Task: When the word "background" shows up in a line of the records below, copy that line.

Saved data entries:

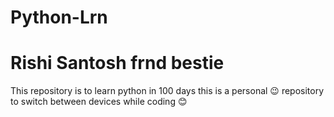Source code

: # Python-Lrn
# Rishi Santosh frnd bestie 
This repository is to learn python in 100 days
this is a personal 😉 repository to switch between devices while coding
😊
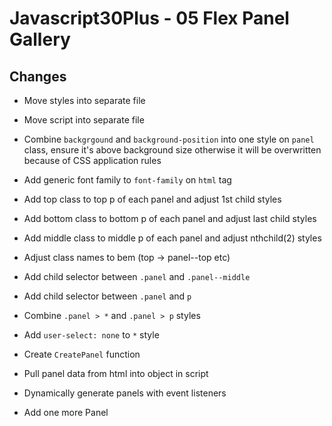 # Javascript30Plus - 05 Flex Panel Gallery

## Changes

- Move styles into separate file

- Move script into separate file

- Combine `backgrgound` and `background-position` into one style on `panel` class, ensure it's above
background size otherwise it will be overwritten because of CSS application rules

- Add generic font family to `font-family` on `html` tag

- Add top class to top p of each panel and adjust 1st child styles

- Add bottom class to bottom p of each panel and adjust last child styles

- Add middle class to middle p of each panel and adjust nthchild(2) styles

- Adjust class names to bem (top -> panel--top etc)

- Add child selector between `.panel` and `.panel--middle`

- Add child selector between `.panel` and `p`

- Combine `.panel > *` and `.panel > p` styles

- Add `user-select: none` to `*` style

- Create `CreatePanel` function

- Pull panel data from html into object in script

- Dynamically generate panels with event listeners

- Add one more Panel
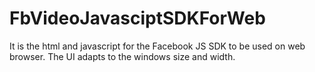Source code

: # FbVideoJavasciptSDKForWeb
It is the html and javascript for the Facebook JS SDK to be used on web browser. The UI adapts to the windows size and width.
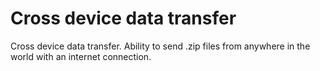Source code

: # Cross device data transfer

Cross device data transfer. Ability to send .zip files from anywhere in the world with an internet connection.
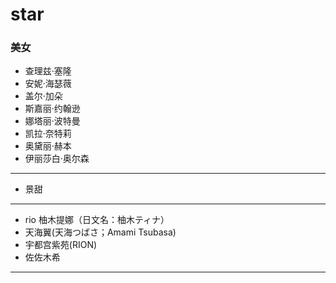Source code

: # star

### 美女

* 查理兹·塞隆
* 安妮·海瑟薇
* 盖尔·加朵
* 斯嘉丽·约翰逊
* 娜塔丽·波特曼
* 凯拉·奈特莉
* 奥黛丽·赫本
* 伊丽莎白·奥尔森

----

* 景甜

-----

* rio 柚木提娜（日文名：柚木ティナ）
* 天海翼(天海つばさ；Amami Tsubasa)
* 宇都宫紫苑(RION)
* 佐佐木希

----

Answer for the task:
- Combine `backgrgound` and `background-position` into one style on `panel` class, ensure it's above
background size otherwise it will be overwritten because of CSS application rules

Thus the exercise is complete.